Le ministre du Commerce et de l’Industrie, Guibolo Fanga Matthieu, a signé un communiqué, le mardi 3 février 2026, rappelant les dispositions du décret n°2835/PCMT/PMT/MSPSN/22 du 5 septembre 2022, interdisant à l’importation, la commercialisation, la vente et la consommation des boissons alcoolisées frelatées. Ce rappel, loin d’être anodin, met une fois de plus en lumière les ravages que provoque la consommation de ces substances au sein de la jeunesse tchadienne.
Les observateurs de la vie publique s’accordent à reconnaître que le Tchad ne manque pas de textes réglementaires. Cependant, comme le dit un adage, « le problème n’est pas la loi, mais son application ». En dépit de l’existence de ce décret, les pratiques qu’il vise à interdire persistent et prospèrent. Un simple tour dans plusieurs quartiers de N’Djaména, tout comme dans les provinces, suffit pour constater l’ampleur du phénomène. La jeunesse, livrée à elle-même, se détruit lentement en s’adonnant massivement à la consommation de ces poisons à bas prix dont les effets sont souvent irréversibles.

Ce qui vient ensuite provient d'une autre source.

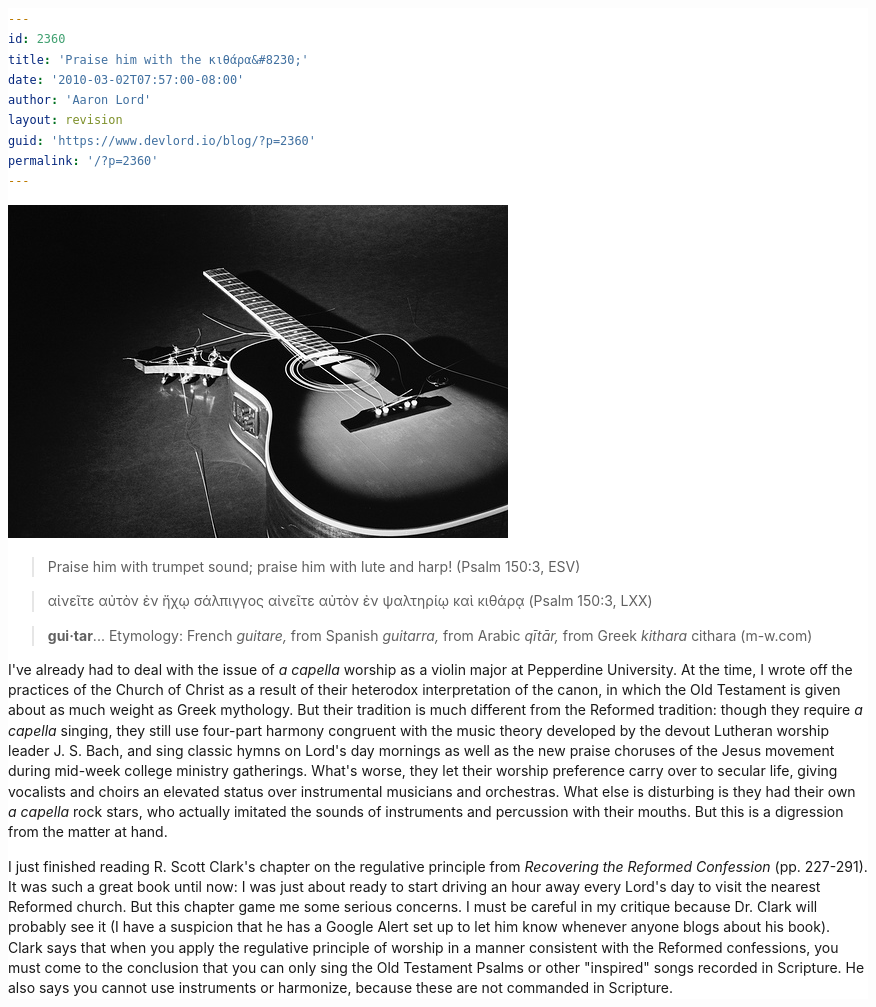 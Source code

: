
 ```yaml
---
id: 2360
title: 'Praise him with the κιθάρα&#8230;'
date: '2010-03-02T07:57:00-08:00'
author: 'Aaron Lord'
layout: revision
guid: 'https://www.devlord.io/blog/?p=2360'
permalink: '/?p=2360'
---
```


<a href="/wp-content/uploads/2011/10/image.jpg"><img src="/wp-content/uploads/2011/10/image.jpg?w=300" alt="" border="0" /></a>
<blockquote>Praise him with trumpet sound;
praise him with lute and harp! (Psalm 150:3, ESV)</blockquote>
<blockquote>αἰνεῖτε αὐτὸν ἐν ἤχῳ σάλπιγγος
αἰνεῖτε αὐτὸν ἐν ψαλτηρίῳ καὶ κιθάρᾳ (Psalm 150:3, LXX) <strong> </strong></blockquote>
<blockquote><strong>gui·tar</strong>... Etymology: French <em>guitare,</em> from Spanish <em>guitarra,</em> from Arabic <em>qītār,</em> from Greek <em>kithara</em> cithara (m-w.com)</blockquote>
I've already had to deal with the issue of <em>a capella</em> worship as a violin major at Pepperdine University. At the time, I wrote off the practices of the Church of Christ as a result of their heterodox interpretation of the canon, in which the Old Testament is given about as much weight as Greek mythology. But their tradition is much different from the Reformed tradition: though they require <em>a capella</em> singing, they still use four-part harmony congruent with the music theory developed by the devout Lutheran worship leader J. S. Bach, and sing classic hymns on Lord's day mornings as well as the new praise choruses of the Jesus movement during mid-week college ministry gatherings. What's worse, they let their worship preference carry over to secular life, giving vocalists and choirs an elevated status over instrumental musicians and orchestras. What else is disturbing is they had their own <em>a capella</em> rock stars, who actually imitated the sounds of instruments and percussion with their mouths. But this is a digression from the matter at hand.

I just finished reading R. Scott Clark's chapter on the regulative principle from <em>Recovering the Reformed Confession</em> (pp. 227-291). It was such a great book until now: I was just about ready to start driving an hour away every Lord's day to visit the nearest Reformed church. But this chapter game me some serious concerns. I must be careful in my critique because Dr. Clark will probably see it (I have a suspicion that he has a Google Alert set up to let him know whenever anyone blogs about his book). Clark says that when you apply the regulative principle of worship in a manner consistent with the Reformed confessions, you must come to the conclusion that you can only sing the Old Testament Psalms or other "inspired" songs recorded in Scripture. He also says you cannot use instruments or harmonize, because these are not commanded in Scripture.
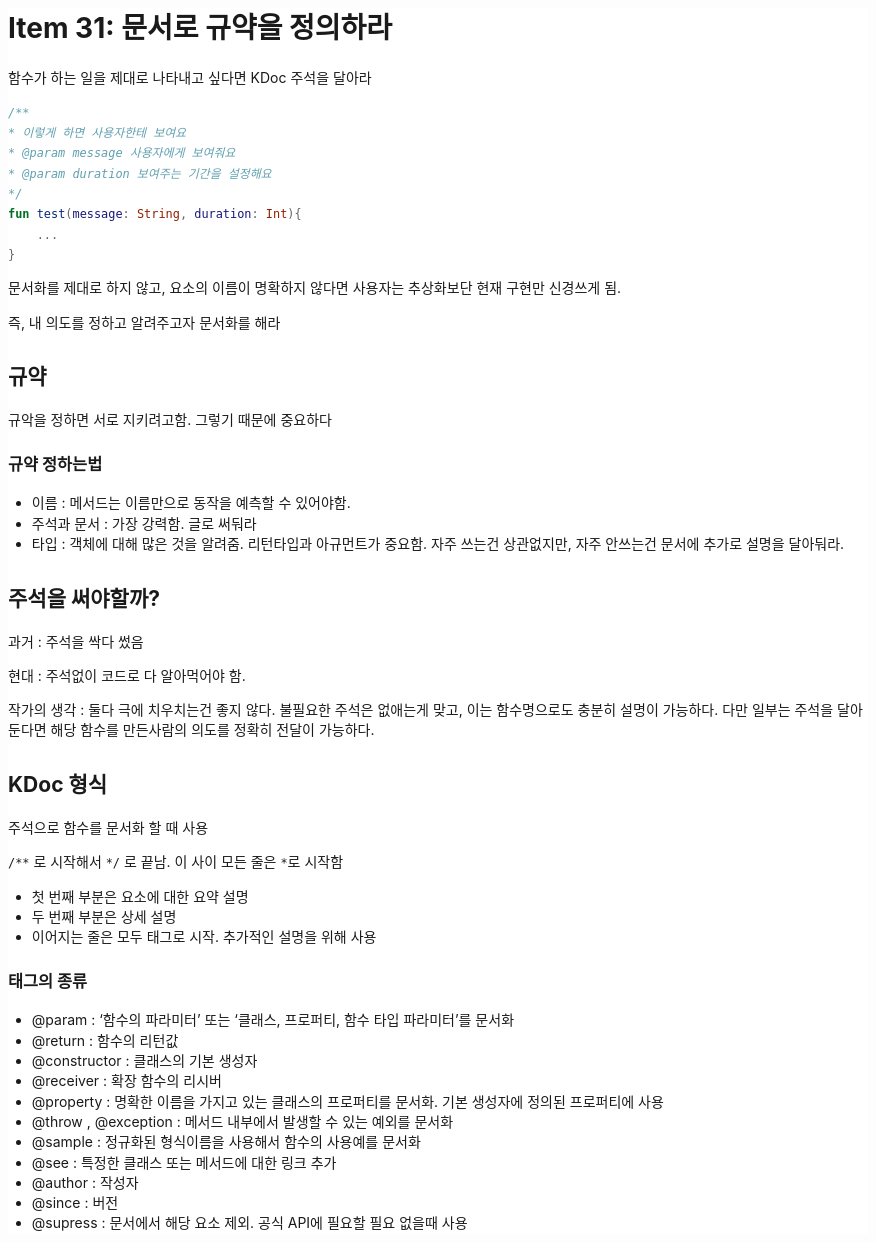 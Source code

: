 # Item 31: 문서로 규약을 정의하라

함수가 하는 일을 제대로 나타내고 싶다면 KDoc 주석을 달아라

```kotlin
/**
* 이렇게 하면 사용자한테 보여요
* @param message 사용자에게 보여줘요
* @param duration 보여주는 기간을 설정해요
*/
fun test(message: String, duration: Int){
	...
}
```

문서화를 제대로 하지 않고, 요소의 이름이 명확하지 않다면 사용자는 추상화보단 현재 구현만 신경쓰게 됨.

즉, 내 의도를 정하고 알려주고자 문서화를 해라

## 규약

규악을 정하면 서로 지키려고함. 그렇기 때문에 중요하다

### 규약 정하는법

- 이름 : 메서드는 이름만으로 동작을 예측할 수 있어야함.
- 주석과 문서 : 가장 강력함. 글로 써둬라
- 타입 : 객체에 대해 많은 것을 알려줌. 리턴타입과 아규먼트가 중요함. 자주 쓰는건 상관없지만, 자주 안쓰는건 문서에 추가로 설명을 달아둬라.

## 주석을 써야할까?

과거 : 주석을 싹다 썼음

현대 : 주석없이 코드로 다 알아먹어야 함.

작가의 생각 : 둘다 극에 치우치는건 좋지 않다. 불필요한 주석은 없애는게 맞고, 이는 함수명으로도 충분히 설명이 가능하다. 다만 일부는 주석을 달아둔다면 해당 함수를 만든사람의 의도를 정확히 전달이 가능하다.

## KDoc 형식

주석으로 함수를 문서화 할 때 사용

`/**` 로 시작해서 `*/` 로 끝남. 이 사이 모든 줄은 `*`로 시작함

- 첫 번째 부분은 요소에 대한 요약 설명
- 두 번째 부분은 상세 설명
- 이어지는 줄은 모두 태그로 시작. 추가적인 설명을 위해 사용

### 태그의 종류

- @param <name> :  ‘함수의 파라미터’ 또는 ‘클래스, 프로퍼티, 함수 타입 파라미터’를 문서화
- @return : 함수의 리턴값
- @constructor : 클래스의 기본 생성자
- @receiver : 확장 함수의 리시버
- @property <name> : 명확한 이름을 가지고 있는 클래스의 프로퍼티를 문서화. 기본 생성자에 정의된 프로퍼티에 사용
- @throw <class>, @exception <class> : 메서드 내부에서 발생할 수 있는 예외를 문서화
- @sample <identifier> : 정규화된 형식이름을 사용해서 함수의 사용예를 문서화
- @see <identifier> : 특정한 클래스 또는 메서드에 대한 링크 추가
- @author : 작성자
- @since : 버전
- @supress : 문서에서 해당 요소 제외. 공식 API에 필요할 필요 없을때 사용
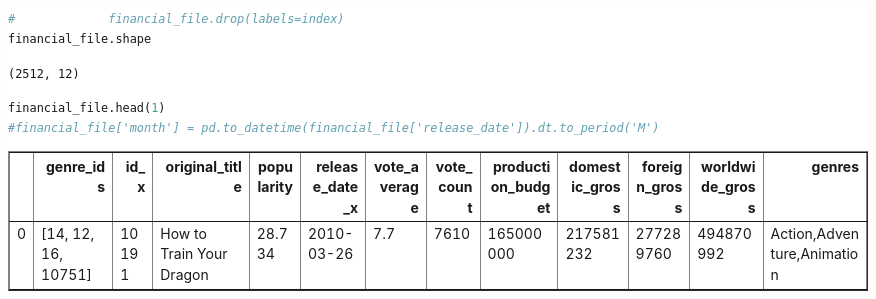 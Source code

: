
 ```python
#             financial_file.drop(labels=index)
financial_file.shape

```




    (2512, 12)




```python
financial_file.head(1)
#financial_file['month'] = pd.to_datetime(financial_file['release_date']).dt.to_period('M')
```




<div>
<style scoped>
    .dataframe tbody tr th:only-of-type {
        vertical-align: middle;
    }

    .dataframe tbody tr th {
        vertical-align: top;
    }

    .dataframe thead th {
        text-align: right;
    }
</style>
<table border="1" class="dataframe">
  <thead>
    <tr style="text-align: right;">
      <th></th>
      <th>genre_ids</th>
      <th>id_x</th>
      <th>original_title</th>
      <th>popularity</th>
      <th>release_date_x</th>
      <th>vote_average</th>
      <th>vote_count</th>
      <th>production_budget</th>
      <th>domestic_gross</th>
      <th>foreign_gross</th>
      <th>worldwide_gross</th>
      <th>genres</th>
    </tr>
  </thead>
  <tbody>
    <tr>
      <td>0</td>
      <td>[14, 12, 16, 10751]</td>
      <td>10191</td>
      <td>How to Train Your Dragon</td>
      <td>28.734</td>
      <td>2010-03-26</td>
      <td>7.7</td>
      <td>7610</td>
      <td>165000000</td>
      <td>217581232</td>
      <td>277289760</td>
      <td>494870992</td>
      <td>Action,Adventure,Animation</td>
    </tr>
  </tbody>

Pourtant, la loi est claire. Le chapitre IV du décret prévoit des sanctions pénales et financières contre les contrevenants. L’article 12 stipule notamment que toute violation de l’interdiction de vente ou d’offre gratuite de boissons alcoolisées frelatées à une femme enceinte ou à un mineur est passible d’une peine d’emprisonnement de trois à quinze jours et d’une amende allant de 50 000 à 500 000 francs CFA. Mais dans les faits, ces sanctions restent peu dissuasives, faute d’être effectivement appliquées. Est-ce un déficit de sensibilisation ou une violation délibérée de la loi par les acteurs impliqués dans la chaîne du trafic ? Toujours est-il que les victimes continuent d’être enregistrées.

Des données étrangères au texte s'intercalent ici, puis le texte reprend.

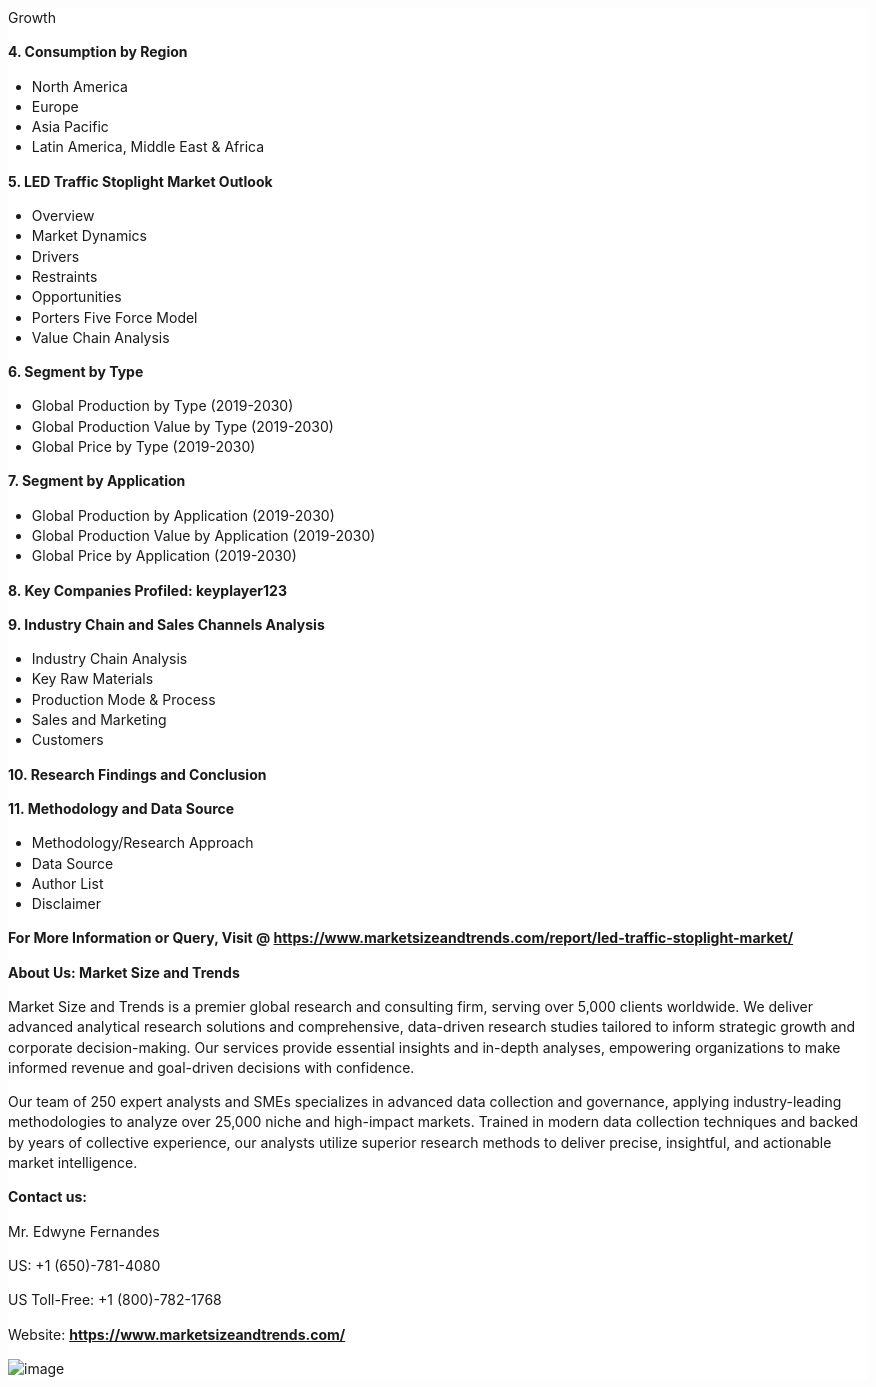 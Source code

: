 Growth</li></ul><p><strong>4. Consumption by Region</strong></p><ul><li>North America</li><li>Europe</li><li>Asia Pacific</li><li>Latin America, Middle East &amp; Africa</li></ul><p><strong>5. LED Traffic Stoplight Market Outlook</strong></p><ul><li>Overview</li><li>Market Dynamics</li><li>Drivers</li><li>Restraints</li><li>Opportunities</li><li>Porters Five Force Model</li><li>Value Chain Analysis&nbsp;</li></ul><p><strong>6. Segment by Type</strong></p><ul><li>Global Production by Type (2019-2030)</li><li>Global Production Value by Type (2019-2030)</li><li>Global Price by Type (2019-2030)</li></ul><p><strong>7. Segment by Application</strong></p><ul><li>Global Production by Application (2019-2030)</li><li>Global Production Value by Application (2019-2030)</li><li>Global Price by Application (2019-2030)</li></ul><p><strong>8. Key Companies Profiled: keyplayer123</strong></p><p><strong>9. Industry Chain and Sales Channels Analysis</strong></p><ul><li>Industry Chain Analysis</li><li>Key Raw Materials</li><li>Production Mode &amp; Process</li><li>Sales and Marketing</li><li>Customers</li></ul><p><strong>10. Research Findings and Conclusion</strong></p><p><strong>11. Methodology and Data Source</strong></p><ul><li>Methodology/Research Approach</li><li>Data Source</li><li>Author List</li><li>Disclaimer</li></ul></p><p><strong>For More Information or Query, Visit @ <a href="https://www.marketsizeandtrends.com/report/led-traffic-stoplight-market/">https://www.marketsizeandtrends.com/report/led-traffic-stoplight-market/</a></strong></p><p><strong>About Us: Market Size and Trends</strong></p><p>Market Size and Trends is a premier global research and consulting firm, serving over 5,000 clients worldwide. We deliver advanced analytical research solutions and comprehensive, data-driven research studies tailored to inform strategic growth and corporate decision-making. Our services provide essential insights and in-depth analyses, empowering organizations to make informed revenue and goal-driven decisions with confidence.</p><p>Our team of 250 expert analysts and SMEs specializes in advanced data collection and governance, applying industry-leading methodologies to analyze over 25,000 niche and high-impact markets. Trained in modern data collection techniques and backed by years of collective experience, our analysts utilize superior research methods to deliver precise, insightful, and actionable market intelligence.</p><p><strong>Contact us:</strong></p><p>Mr. Edwyne Fernandes</p><p>US: +1 (650)-781-4080</p><p>US Toll-Free: +1 (800)-782-1768</p><p>Website: <strong><a href="https://www.marketsizeandtrends.com/">https://www.marketsizeandtrends.com/</a></strong></p>
![image](https://github.com/user-attachments/assets/81d46f4d-b027-4e38-a295-f419e084ef55)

Les responsabilités sont certes partagées, mais il est impératif de souligner l’insuffisance, voire l’absence de mécanismes de contrôle à tous les niveaux de la chaîne. Cette situation alimente les soupçons d’une complicité tacite de personnes influentes. D’autant plus que l’importation et la vente de ces alcools frelatés se font au vu et au su de tous, sans la moindre crainte de sanctions. Quatre ans après l’adoption de cette loi, rares sont ceux qui peuvent citer un cas concret de poursuite ou de condamnation pour importation ou commercialisation de ces produits. Ce laxisme institutionnel ouvre un boulevard à la poursuite de ces pratiques.
Face à cette réalité, il devient urgent que les mécanismes de contrôle, impliquant plusieurs institutions, soient renforcés et effectivement opérationnels. En amont, la vulgarisation de la loi s’impose comme une nécessité impérieuse pour freiner ce phénomène désormais enraciné. Le chapitre III du décret insiste d’ailleurs sur la sensibilisation et appelle chaque citoyen soucieux de la préservation de la vie des jeunes à dénoncer toute pratique liée à l’importation et à la vente des boissons frelatées. Sévir n’est donc pas un excès de rigueur, mais une exigence pour protéger la jeunesse et préserver l’avenir du pays.